Recent Cuban govt announcements about economic moves have left me with a wait-and-see attitude. Lots of intentions, few specifics, no time-line, and heavy complaining (I don’t blame them!) about U.S. sanctions.
The key question is political and only the measures themselves will answer it, as they are rolled out: whether the balance has shifted against the faction that stopped the implementation of agreed reforms while Raul Castro was still in office.
A good sign in this regard is last night’s announcement on trabajo por cuenta propia (self-employment/entrepreneurship), barely covered in Cuban media as a minor part of the labor minister’s TV presentation.
People will now apply for business licenses based on their ideas, the licensing criteria being that the line of work, capital, and supplies be lawful. The list of allowed occupations will be scrapped, the minister explained, because it is “limiting”...

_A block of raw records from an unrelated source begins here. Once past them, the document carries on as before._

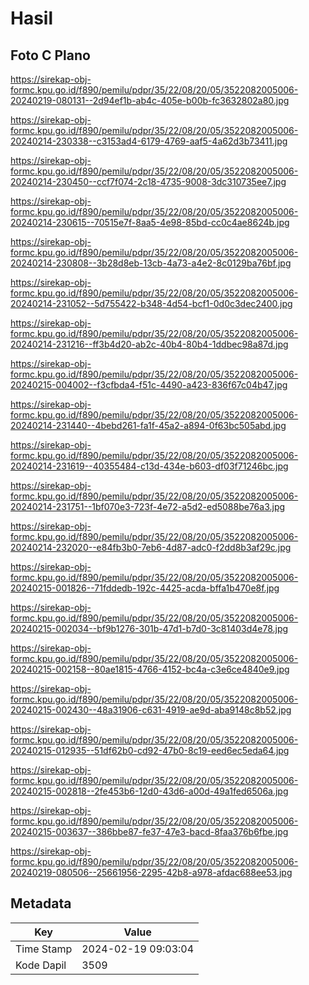 # Hasil

## Foto C Plano

https://sirekap-obj-formc.kpu.go.id/f890/pemilu/pdpr/35/22/08/20/05/3522082005006-20240219-080131--2d94ef1b-ab4c-405e-b00b-fc3632802a80.jpg

https://sirekap-obj-formc.kpu.go.id/f890/pemilu/pdpr/35/22/08/20/05/3522082005006-20240214-230338--c3153ad4-6179-4769-aaf5-4a62d3b73411.jpg

https://sirekap-obj-formc.kpu.go.id/f890/pemilu/pdpr/35/22/08/20/05/3522082005006-20240214-230450--ccf7f074-2c18-4735-9008-3dc310735ee7.jpg

https://sirekap-obj-formc.kpu.go.id/f890/pemilu/pdpr/35/22/08/20/05/3522082005006-20240214-230615--70515e7f-8aa5-4e98-85bd-cc0c4ae8624b.jpg

https://sirekap-obj-formc.kpu.go.id/f890/pemilu/pdpr/35/22/08/20/05/3522082005006-20240214-230808--3b28d8eb-13cb-4a73-a4e2-8c0129ba76bf.jpg

https://sirekap-obj-formc.kpu.go.id/f890/pemilu/pdpr/35/22/08/20/05/3522082005006-20240214-231052--5d755422-b348-4d54-bcf1-0d0c3dec2400.jpg

https://sirekap-obj-formc.kpu.go.id/f890/pemilu/pdpr/35/22/08/20/05/3522082005006-20240214-231216--ff3b4d20-ab2c-40b4-80b4-1ddbec98a87d.jpg

https://sirekap-obj-formc.kpu.go.id/f890/pemilu/pdpr/35/22/08/20/05/3522082005006-20240215-004002--f3cfbda4-f51c-4490-a423-836f67c04b47.jpg

https://sirekap-obj-formc.kpu.go.id/f890/pemilu/pdpr/35/22/08/20/05/3522082005006-20240214-231440--4bebd261-fa1f-45a2-a894-0f63bc505abd.jpg

https://sirekap-obj-formc.kpu.go.id/f890/pemilu/pdpr/35/22/08/20/05/3522082005006-20240214-231619--40355484-c13d-434e-b603-df03f71246bc.jpg

https://sirekap-obj-formc.kpu.go.id/f890/pemilu/pdpr/35/22/08/20/05/3522082005006-20240214-231751--1bf070e3-723f-4e72-a5d2-ed5088be76a3.jpg

https://sirekap-obj-formc.kpu.go.id/f890/pemilu/pdpr/35/22/08/20/05/3522082005006-20240214-232020--e84fb3b0-7eb6-4d87-adc0-f2dd8b3af29c.jpg

https://sirekap-obj-formc.kpu.go.id/f890/pemilu/pdpr/35/22/08/20/05/3522082005006-20240215-001826--71fddedb-192c-4425-acda-bffa1b470e8f.jpg

https://sirekap-obj-formc.kpu.go.id/f890/pemilu/pdpr/35/22/08/20/05/3522082005006-20240215-002034--bf9b1276-301b-47d1-b7d0-3c81403d4e78.jpg

https://sirekap-obj-formc.kpu.go.id/f890/pemilu/pdpr/35/22/08/20/05/3522082005006-20240215-002158--80ae1815-4766-4152-bc4a-c3e6ce4840e9.jpg

https://sirekap-obj-formc.kpu.go.id/f890/pemilu/pdpr/35/22/08/20/05/3522082005006-20240215-002430--48a31906-c631-4919-ae9d-aba9148c8b52.jpg

https://sirekap-obj-formc.kpu.go.id/f890/pemilu/pdpr/35/22/08/20/05/3522082005006-20240215-012935--51df62b0-cd92-47b0-8c19-eed6ec5eda64.jpg

https://sirekap-obj-formc.kpu.go.id/f890/pemilu/pdpr/35/22/08/20/05/3522082005006-20240215-002818--2fe453b6-12d0-43d6-a00d-49a1fed6506a.jpg

https://sirekap-obj-formc.kpu.go.id/f890/pemilu/pdpr/35/22/08/20/05/3522082005006-20240215-003637--386bbe87-fe37-47e3-bacd-8faa376b6fbe.jpg

https://sirekap-obj-formc.kpu.go.id/f890/pemilu/pdpr/35/22/08/20/05/3522082005006-20240219-080506--25661956-2295-42b8-a978-afdac688ee53.jpg


## Metadata

| Key        | Value               |
| ---------- | ------------------- |
| Time Stamp | 2024-02-19 09:03:04 |
| Kode Dapil | 3509                |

...and “does not encourage the development of the innate creativity that Cubans have.” She noted that entrepreneurs designed, then joined with state industry to produce protective gear for health workers. Others are proposing to produce products that Cuba now has to import.
The action may seem small but it’s a conceptual shift for the bureaucracy, from planning this part of the economy to regulating it as a market. Hope it turns out as it sounds. And let’s hope a similar shift occurs when they get to farm policy.